Okay, so I’m not only biased, but I have my right arm dedicated to the comic book.
So, I have been waiting with baited breath on the forthcoming movie version of the famous world explorer. After years of anticipation, the first images have surfaced.
The first images from multiple Academy Award-winning director Steven Spielberg‘s (Saving Private Ryan, Schindler’s List) upcoming 3D animated movie adaptation of the classic Tintin comic book series by Belgian author and illustrator Hergé, The Adventures of Tintin: The Secret of the Unicorn, have just been released on EmpireOnline, previewing the December cover story of Empire magazine that features the movie. The cover image was created exclusively for the magazine by digital effects company Weta and features Tintin (voiced by Jamie Bell) and his dog, Snowy, in a recreation of a classic Tintin image. The preview article also includes two still images from the movie, one offering a close-up look at Captain Haddock (Andy Serkis), and another showing Tintin, Snowy and Captain Haddock adrift at sea atop a capsized boat. The article also features commentary from Spielberg and producer Peter Jackson.
Spielberg told Empire that the movie will have mystery and adventure and that its look pays tribute to film noir and the epic theater of German playwright and theater director Bertolt Brecht.
The first part of the film, which is the most mysterious part, certainly owes much to not only film noir but the whole German Brechtian theatre—some of our night scenes and our action scenes are very contrasty. But at the same time the movie is a hell of an adventure.

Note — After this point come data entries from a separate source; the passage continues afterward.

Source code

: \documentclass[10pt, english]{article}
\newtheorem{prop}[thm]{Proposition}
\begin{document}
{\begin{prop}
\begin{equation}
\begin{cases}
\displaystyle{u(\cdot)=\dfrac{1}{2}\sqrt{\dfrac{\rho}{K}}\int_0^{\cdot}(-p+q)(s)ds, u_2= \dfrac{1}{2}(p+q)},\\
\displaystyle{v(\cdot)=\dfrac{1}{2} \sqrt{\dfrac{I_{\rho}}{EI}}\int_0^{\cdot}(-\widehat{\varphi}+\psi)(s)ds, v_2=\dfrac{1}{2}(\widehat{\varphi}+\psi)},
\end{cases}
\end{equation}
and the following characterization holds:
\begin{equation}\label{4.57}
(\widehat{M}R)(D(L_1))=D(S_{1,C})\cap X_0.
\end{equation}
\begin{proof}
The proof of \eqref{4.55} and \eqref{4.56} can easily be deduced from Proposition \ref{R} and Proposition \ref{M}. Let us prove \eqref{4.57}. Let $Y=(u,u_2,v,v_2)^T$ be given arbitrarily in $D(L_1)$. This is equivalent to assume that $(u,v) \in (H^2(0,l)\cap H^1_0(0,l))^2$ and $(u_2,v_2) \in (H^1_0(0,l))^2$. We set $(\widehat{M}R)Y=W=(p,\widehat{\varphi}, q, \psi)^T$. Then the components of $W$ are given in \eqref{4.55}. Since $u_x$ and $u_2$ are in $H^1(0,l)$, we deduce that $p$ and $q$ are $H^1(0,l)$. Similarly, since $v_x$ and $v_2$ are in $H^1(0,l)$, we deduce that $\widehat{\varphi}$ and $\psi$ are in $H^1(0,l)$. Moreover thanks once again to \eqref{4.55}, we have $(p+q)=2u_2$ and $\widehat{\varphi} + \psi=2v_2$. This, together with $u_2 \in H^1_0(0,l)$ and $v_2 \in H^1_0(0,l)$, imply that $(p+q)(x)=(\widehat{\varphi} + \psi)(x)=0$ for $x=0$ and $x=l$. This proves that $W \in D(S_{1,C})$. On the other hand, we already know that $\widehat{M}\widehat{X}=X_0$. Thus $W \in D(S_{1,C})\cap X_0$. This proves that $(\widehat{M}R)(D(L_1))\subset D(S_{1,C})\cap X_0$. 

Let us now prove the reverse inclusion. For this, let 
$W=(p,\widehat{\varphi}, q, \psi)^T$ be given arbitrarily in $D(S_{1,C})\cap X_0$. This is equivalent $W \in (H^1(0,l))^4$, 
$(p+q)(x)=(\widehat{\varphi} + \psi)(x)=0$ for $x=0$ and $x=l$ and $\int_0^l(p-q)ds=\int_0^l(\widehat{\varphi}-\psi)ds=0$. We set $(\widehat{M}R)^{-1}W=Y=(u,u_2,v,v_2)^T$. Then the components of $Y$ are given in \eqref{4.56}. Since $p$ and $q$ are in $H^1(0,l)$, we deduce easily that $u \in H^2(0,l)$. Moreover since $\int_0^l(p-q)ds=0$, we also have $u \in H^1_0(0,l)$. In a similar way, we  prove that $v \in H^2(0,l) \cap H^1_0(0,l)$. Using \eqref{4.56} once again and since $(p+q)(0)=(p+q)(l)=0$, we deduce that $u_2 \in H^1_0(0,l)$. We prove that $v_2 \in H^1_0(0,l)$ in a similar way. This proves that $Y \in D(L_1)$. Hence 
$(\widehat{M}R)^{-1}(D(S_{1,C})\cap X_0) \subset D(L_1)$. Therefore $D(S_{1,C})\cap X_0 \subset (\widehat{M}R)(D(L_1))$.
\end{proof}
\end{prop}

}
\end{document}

Jackson said that the decision to adapt Tintin as an animated feature rather than a live-action feature was informed by the desire to remain true to Hergé’s artwork.
With live action you’re going to have actors pretending to be Captain Haddock and Tintin. You’d be casting people to look like them. It’s not really going to feel like the Tintin Hergé drew. It’s going to be somewhat different. With CGI we can bring Hergé’s world to life, keep the stylised caricatured faces, keep everything looking like Hergé’s artwork, but make it photo-real.
Jackson said that the focus is on the first movie right now, but that there are enough great Tintin stories to make multiple sequels.
One of my favourites is The Seven Crystal Balls, so that’s the one I’ve always been thinking of. I also really like the Eastern European ones, the Balkan ones like King Ottokar’s Sceptre and The Calculus Affair. I think it’s a terrific setting for a thriller, the weird Balkan politics and the mysterious secret service agents. I think the Moon ones are terrific, but they’d be good for the third or fourth Tintin film, if we get that far. We want to keep his feet on the ground just a little bit longer.
So, yes, it’s motion capture. The same technique that Robert Zemeckis has used to terrible effect. Lets hope to god that the Speilberg/Jackson duo don’t insult the original stories. I have a sliver of hope, and while these are just stills, the bottom image of the men on the boat shows real promise, and the visuals look pretty astounding.
If this doesn’t turn into one of those “Polar Express” disasters it could be amazing. The Tintin stories are so perfect for dramatization, and clearly every story has the benefit of cool sets (Amazonian jungle, Tibetan monastary.) Let’s just hope we don’t end up with “Tintin and Snowy in the Uncanny Valley.”